Intervention / Treatment

Detailed Description

  1. Research objectives

    OBJECTIVES

    Main Objectives:

    • Evaluate the urinary chemokines in kidney transplant patients taking prednisone, tacrolimus and mycophenolate sodium compared to those in use prednisone, mycophenolate sodium and everolimus as maintenance immunosuppression.

    Secondary Objectives:

    • Assess renal function (serum creatinine and its clearance estimated by the Cockcroft-Gault) and a composite outcome (acute rejection, graft loss, death and abandonment of the study) in patients taking prednisone, tacrolimus and mycophenolate sodium compared to those taking prednisone, mycophenolate sodium and everolimus as maintenance immunosuppression.

  2. Scientific background, relevance and justification of the research

In current clinical practice, acute kidney injury is typically diagnosed by measuring serum creatinine. Unfortunately, creatinine is an unreliable indicator during acute changes in kidney function. First, serum creatinine concentrations may not change until about 50% of kidney function has already been lost. Second, serum creatinine does not accurately depict kidney function until a steady state has been reached, which may require several days. Chemokines can influence at least three aspects of the biology of the renal graft: 1 - the restoration of blood flow in the graft can lead to injury type ischemia / reperfusion in which chemokines recruit leukocytes; 2 - receptor responses to infection during immune suppression involve chemokines and 3 - the inflammatory components in the acute rejection (RA) and interstitial fibrosis / tubular atrophy (IF/TA) are controlled by chemokines.

Current data have showed urinary cytokines predicting renal function by months in renal transplanted patients. In the evaluation of urinary cytokines and chemokines in the presence of acute rejection, taken together the studies reported elevations of urinary levels of Protein-3 alpha (MIP-3α/CCL20), interleuxin-8 (IL-8/CXCL8), interleuxin-6 (IL-6), tumoral necrosis factor (TNF), interleukin- 10 (IP-10), interferon (IFN), monocyte chemoattractant protein-1 (MCP-1 / CCL2), Interferon gamma-induced protein 10 (IL-10), Monokine induced by gamma interferon (MIG/CXCL9), Interferon-inducible T-cell alpha chemoattractant (I-TAC/CXCL11), regulated upon activation normal T cell expressed and secreted (RANTES/CCL5).

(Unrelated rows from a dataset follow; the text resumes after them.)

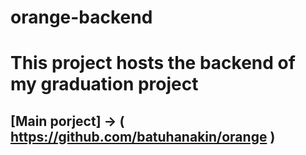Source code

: # orange-backend

# This project hosts the backend of my graduation project
## [Main porject] -> ( https://github.com/batuhanakin/orange )
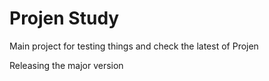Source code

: # Projen Study

Main project for testing things and check the latest of Projen

Releasing the major version
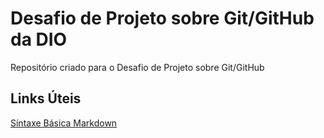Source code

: # Desafio de Projeto sobre Git/GitHub da DIO
Repositório criado para o Desafio de Projeto sobre Git/GitHub

## Links Úteis
[Síntaxe Básica Markdown](https://markdownguide.org/basic-system/)
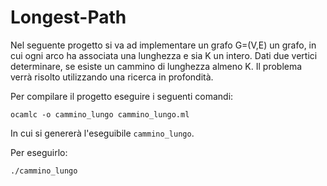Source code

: # Longest-Path
Nel seguente progetto si va ad implementare un grafo G=(V,E) un grafo, in cui
ogni arco ha associata una lunghezza e sia K un intero.
Dati due vertici determinare, se esiste un cammino di lunghezza almeno K.
Il problema verrà risolto utilizzando una ricerca in profondità.

Per compilare il progetto eseguire i seguenti comandi: 

`ocamlc -o cammino_lungo cammino_lungo.ml`

In cui si genererà l'eseguibile `cammino_lungo`. 

Per eseguirlo: 

`./cammino_lungo`
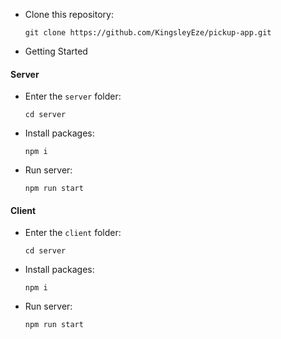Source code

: - Clone this repository:

  `git clone https://github.com/KingsleyEze/pickup-app.git`

- Getting Started

#### Server

- Enter the `server` folder:

  `cd server`

- Install packages:

  `npm i`

- Run server:

  `npm run start`

#### Client

- Enter the `client` folder:

  `cd server`

- Install packages:

  `npm i`

- Run server:

  `npm run start`
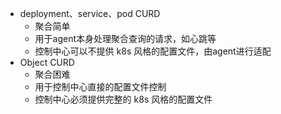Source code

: 
- deployment、service、pod CURD
  - 聚合简单
  - 用于agent本身处理聚合查询的请求，如心跳等
  - 控制中心可以不提供 k8s 风格的配置文件，由agent进行适配
- Object CURD
  - 聚合困难
  - 用于控制中心直接的配置文件控制
  - 控制中心必须提供完整的 k8s 风格的配置文件


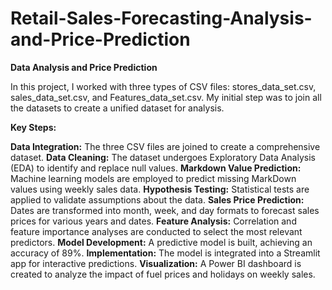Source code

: # Retail-Sales-Forecasting-Analysis-and-Price-Prediction
**Data Analysis and Price Prediction**



In this project, I worked with three types of CSV files: stores_data_set.csv, sales_data_set.csv, and Features_data_set.csv. My initial step was to join all the datasets to create a unified dataset for analysis.

**Key Steps:**

**Data Integration:**
The three CSV files are joined to create a comprehensive dataset.
**Data Cleaning:**
The dataset undergoes Exploratory Data Analysis (EDA) to identify and replace null values.
**Markdown Value Prediction:** 
Machine learning models are employed to predict missing MarkDown values using weekly sales data.
**Hypothesis Testing:** 
Statistical tests are applied to validate assumptions about the data.
**Sales Price Prediction:**
Dates are transformed into month, week, and day formats to forecast sales prices for various years and dates.
**Feature Analysis:** 
Correlation and feature importance analyses are conducted to select the most relevant predictors.
**Model Development:** 
A predictive model is built, achieving an accuracy of 89%.
**Implementation:** 
The model is integrated into a Streamlit app for interactive predictions.
**Visualization:**
A Power BI dashboard is created to analyze the impact of fuel prices and holidays on weekly sales.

As predictors of complications and future changes in renal function, levels of Transforming growth factor beta (TGF-β) and interferon-gamma inducible protein 10 (IP-10/CXCL10) were associated with renal function 6 months and 4 years after transplantation (15-16). IP-10/CXCL10, MIG/CXCL9, G protein-coupled receptor 9 (GPR9/CXCR3), RANTES/CCL5 and the percentage of binding of interleukin-2 (IL-2) were associated with the occurrence of RA. IP-10/CXCL10 and MIG/CXCL9 were also considered useful as predictors of response to treatment of RA. Nankivell et al reported in 2003 that after 1year of renal transplant, 94% of patients present with chronic rejection grade I (BANFF score) and 76% present with calcineurin nephrotoxicity, although there is insufficient data about urinary cytokines at these situations. And adding new information, Hu et al reported in 2009 urinary major intrinsic protein-delta (MIP-δ), osteoprotegerin (OPG), IP-10/CXCL10, MIG/CXCL9 as good biomarkers for acute renal rejection and IF/TA.

Nowadays there is a lot of studies comparing immunosuppression in relation to renal function but not so much in relation to chemokines and cytokines, which are more representative of allograft inflammation and fibrosis.

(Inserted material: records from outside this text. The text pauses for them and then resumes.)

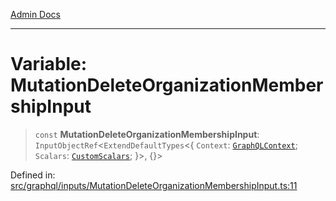[Admin Docs](/)

***

# Variable: MutationDeleteOrganizationMembershipInput

> `const` **MutationDeleteOrganizationMembershipInput**: `InputObjectRef`\<`ExtendDefaultTypes`\<\{ `Context`: [`GraphQLContext`](../../../context/type-aliases/GraphQLContext.md); `Scalars`: [`CustomScalars`](../../../scalars/type-aliases/CustomScalars.md); \}\>, \{\}\>

Defined in: [src/graphql/inputs/MutationDeleteOrganizationMembershipInput.ts:11](https://github.com/PalisadoesFoundation/talawa-api/blob/be5955174726b793a9d0896706e81c3e939858bf/src/graphql/inputs/MutationDeleteOrganizationMembershipInput.ts#L11)
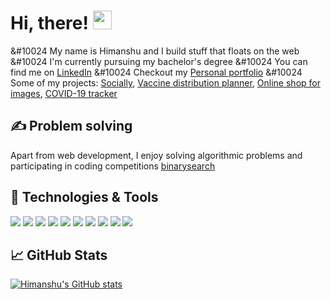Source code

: # Hi, there! <img src="https://raw.githubusercontent.com/MartinHeinz/MartinHeinz/master/wave.gif" width="30px">

&#10024 My name is Himanshu and I build stuff that floats on the web
&#10024 I'm currently pursuing my bachelor's degree
&#10024 You can find me on [LinkedIn](https://linkedin.com/in/hkumar0132/)
&#10024 Checkout my [Personal portfolio](https://hkumar0132.netlify.app)
&#10024 Some of my projects: [Socially](https://sosially.netlify.app/), [Vaccine distribution planner](http://14.97.25.74:9001/), [Online shop for images](https://drive.google.com/file/d/16ZElYGEzeTj9Sc8DSZ-huk1ahz8o2xVX/view?usp=sharing), [COVID-19 tracker](https://covid.codestoresolutions.com/)

## &#x270d; Problem solving

Apart from web development, I enjoy solving algorithmic problems and participating in coding competitions [binarysearch](https://binarysearch.io/@/hkumar0132/)

## 🔧 Technologies & Tools
![](https://img.shields.io/badge/Code-HTML5-informational?style=flat&logo=python&logoColor=white&color=2bbc8a)
![](https://img.shields.io/badge/Code-CSS3-informational?style=flat&logo=python&logoColor=white&color=2bbc8a)
![](https://img.shields.io/badge/Code-JavaScript-informational?style=flat&logo=javascript&logoColor=white&color=2bbc8a)
![](https://img.shields.io/badge/Frontend-Reactjs-informational?style=flat&logo=go&logoColor=white&color=2bbc8a)
![](https://img.shields.io/badge/Backend-Nodejs-informational?style=flat&logo=cmake&logoColor=white&color=2bbc8a)
![](https://img.shields.io/badge/Database-MongoDB-informational?style=flat&logo=vue.js&logoColor=white&color=2bbc8a)
![](https://img.shields.io/badge/Database-Firebase-informational?style=flat&logo=vue.js&logoColor=white&color=2bbc8a)
![](https://img.shields.io/badge/Editor-VS_CODE-informational?style=flat&logo=intellij-idea&logoColor=white&color=2bbc8a)
![](https://img.shields.io/badge/Tools-Netlify-informational?style=flat&logo=postgresql&logoColor=white&color=2bbc8a)
![](https://img.shields.io/badge/Tools-Heroku-informational?style=flat&logo=postgresql&logoColor=white&color=2bbc8a)

## &#x1f4c8; GitHub Stats

<!-- Resources -->
<!-- Icons: https://simpleicons.org/ -->
<!-- GitHub Stats: https://github.com/anuraghazra/github-readme-stats -->
<!-- Emojis: https://emojipedia.org/emoji/ -->
<!-- HTML Emojis: https://www.fileformat.info/index.htm -->
<!-- Shields: https://shields.io/ -->
<!-- Awesome GitHub Profile README: https://github.com/abhisheknaiidu/awesome-github-profile-readme -->

[![Himanshu's GitHub stats](https://github-readme-stats.vercel.app/api?username=hkumar0132&hide=issues,contribs&show_icons=true&theme=radical)](https://github.com/hkumar0132/github-readme-stats)
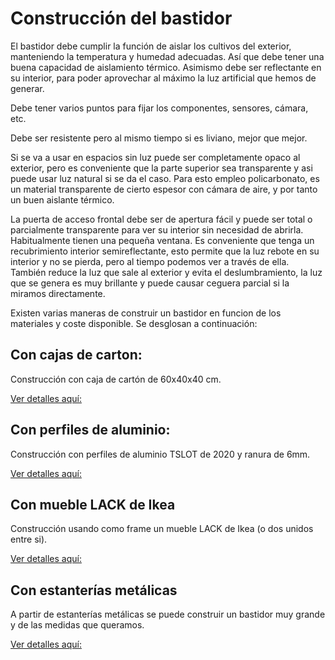 # Construcción del bastidor

El bastidor debe cumplir la función de aislar los cultivos del exterior, manteniendo la temperatura y humedad adecuadas. Así que debe tener una buena capacidad de aislamiento térmico. Asimismo debe ser reflectante en su interior, para poder aprovechar al máximo la luz artificial que hemos de generar.

Debe tener varios puntos para fijar los componentes, sensores, cámara, etc.

Debe ser resistente pero al mismo tiempo si es liviano, mejor que mejor.

Si se va a usar en espacios sin luz puede ser completamente opaco al exterior, pero es conveniente que la parte superior sea transparente y asi puede usar luz natural si se da el caso. Para esto empleo policarbonato, es un material transparente de cierto espesor con cámara de aire, y por tanto un buen aislante térmico.

La puerta de acceso frontal debe ser de apertura fácil y puede ser total o parcialmente transparente para ver su interior sin necesidad de abrirla. Habitualmente tienen una pequeña ventana. Es conveniente que tenga un recubrimiento interior semireflectante, esto permite que la luz rebote en su interior y no se pierda, pero al tiempo podemos ver a través de ella. También reduce la luz que sale al exterior y evita el deslumbramiento, la luz que se genera es muy brillante y puede causar ceguera parcial si la miramos directamente.

Existen varias maneras de construir un bastidor en funcion de los materiales y coste disponible. Se desglosan a continuación:


## Con cajas de carton:

Construcción con caja de cartón de 60x40x40 cm. 

[Ver detalles aquí:](Bastidor_carton.md)

## Con perfiles de aluminio:

Construcción con perfiles de aluminio TSLOT de 2020 y ranura de 6mm.

[Ver detalles aquí:](Bastidor_aluminio.md)

## Con mueble LACK de Ikea

Construcción usando como frame un mueble LACK de Ikea (o dos unidos entre si).

[Ver detalles aquí:](Bastidor_LACK.md)

## Con estanterías metálicas

A partir de estanterías metálicas se puede construir un bastidor muy grande y de las medidas que queramos.

[Ver detalles aquí:](Bastidor_estanteria.md)




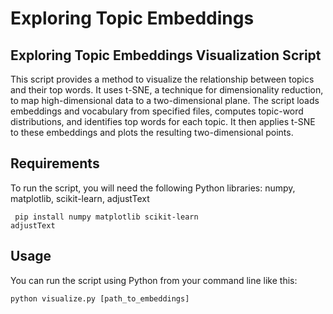 # Exploring Topic Embeddings



## Exploring Topic Embeddings Visualization Script
This script provides a method to visualize the relationship between topics and their top words. It uses t-SNE, a technique for dimensionality reduction, to map high-dimensional data to a two-dimensional plane. The script loads embeddings and vocabulary from specified files, computes topic-word distributions, and identifies top words for each topic. It then applies t-SNE to these embeddings and plots the resulting two-dimensional points.

## Requirements

To run the script, you will need the following Python libraries: numpy, matplotlib, scikit-learn, adjustText

<code> pip install numpy matplotlib scikit-learn adjustText</code>

## Usage
You can run the script using Python from your command line like this:

<code>python visualize.py [path_to_embeddings]
</code>
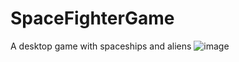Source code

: # SpaceFighterGame
A desktop game with spaceships and aliens
![image](https://github.com/user-attachments/assets/bbeae3fc-f530-41c5-8c09-88e84f4b3ec2)
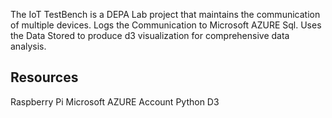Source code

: The IoT TestBench is a DEPA Lab project that maintains the communication of multiple devices. Logs the Communication to Microsoft AZURE Sql. Uses the Data Stored to produce d3 visualization for  comprehensive data analysis.

## Resources
Raspberry Pi
Microsoft AZURE Account
Python
D3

So, we proposed studying the inflammatory consequences of early CNI withdrawn in renal transplant patients before the immunosuppression modification (3 months after transplant) and 1 year after kidney transplant.

Study Type

Interventional

Enrollment (Actual)

30

Phase

  • Phase 4

Contacts and Locations

This section provides the contact details for those conducting the study, and information on where this study is being conducted.

Study Locations

    • Minas Gerais
      • Belo Horizonte, Minas Gerais, Brazil, 30150221
        • Santa Casa de Misericordia de Belo Horizonte

Participation Criteria

Researchers look for people who fit a certain description, called eligibility criteria. Some examples of these criteria are a person's general health condition or prior treatments.

Eligibility Criteria

Ages Eligible for Study

18 years to 65 years (Adult, Older Adult)

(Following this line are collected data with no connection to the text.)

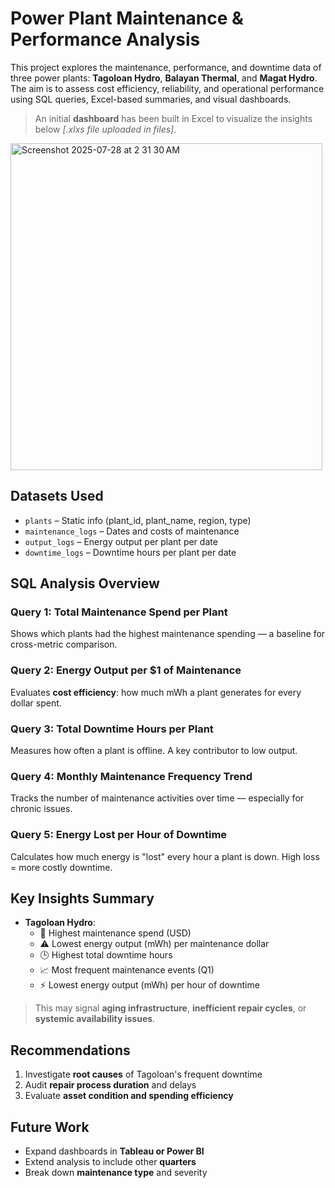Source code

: # Power Plant Maintenance & Performance Analysis

This project explores the maintenance, performance, and downtime data of three power plants: **Tagoloan Hydro**, **Balayan Thermal**, and **Magat Hydro**. The aim is to assess cost efficiency, reliability, and operational performance using SQL queries, Excel-based summaries, and visual dashboards.

> An initial **dashboard** has been built in Excel to visualize the insights below _[.xlxs file uploaded in files]_.

<img width="499" height="523" alt="Screenshot 2025-07-28 at 2 31 30 AM" src="https://github.com/user-attachments/assets/e43e05dc-7f96-4711-a66b-87a8ffde1a0e" />

## Datasets Used

- `plants` – Static info (plant_id, plant_name, region, type)  
- `maintenance_logs` – Dates and costs of maintenance  
- `output_logs` – Energy output per plant per date  
- `downtime_logs` – Downtime hours per plant per date  

## SQL Analysis Overview

### Query 1: Total Maintenance Spend per Plant  
Shows which plants had the highest maintenance spending — a baseline for cross-metric comparison.

### Query 2: Energy Output per $1 of Maintenance  
Evaluates **cost efficiency**: how much mWh a plant generates for every dollar spent.

### Query 3: Total Downtime Hours per Plant  
Measures how often a plant is offline. A key contributor to low output.

### Query 4: Monthly Maintenance Frequency Trend  
Tracks the number of maintenance activities over time — especially for chronic issues.

### Query 5: Energy Lost per Hour of Downtime  
Calculates how much energy is "lost" every hour a plant is down. High loss = more costly downtime.

## Key Insights Summary

- **Tagoloan Hydro**:
  - 🚨 Highest maintenance spend (USD)
  - ⚠️ Lowest energy output (mWh) per maintenance dollar  
  - 🕒 Highest total downtime hours  
  - 📈 Most frequent maintenance events (Q1)  
  - ⚡️ Lowest energy output (mWh) per hour of downtime  

> This may signal **aging infrastructure**, **inefficient repair cycles**, or **systemic availability issues**.

## Recommendations

1. Investigate **root causes** of Tagoloan's frequent downtime  
2. Audit **repair process duration** and delays  
3. Evaluate **asset condition and spending efficiency**

## Future Work

- Expand dashboards in **Tableau or Power BI**  
- Extend analysis to include other **quarters**  
- Break down **maintenance type** and severity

Accepts Healthy Volunteers

No

Genders Eligible for Study

All

Description

Inclusion Criteria:

  • Patients over 18 years old and under 65 years old
  • Recipients of first kidney transplant
  • Donor younger than 65 years old
  • PRA (panel reactive antigen) ≤ 30% in class I or class II
  • No acute rejection episodes
  • Proteinuria <1000 mg / day

Exclusion Criteria:

  • multiple organ transplant recipient
  • Chronic liver failure
  • Asymptomatic bacteriuria or urinary infection at randomization time
  • Creatinine ≥ 2 mg / dL at randomization time (90 days after transplant)
  • Presence of uncontrolled hypercholesterolemia (≥ 350 mg / dL, ≥ 9.1 mmol / L) or hypertriglyceridemia (≥ 500 mg / dL, ≥ 5.6 mmol / L) at randomization time (90 days after transplant)

Study Plan

This section provides details of the study plan, including how the study is designed and what the study is measuring.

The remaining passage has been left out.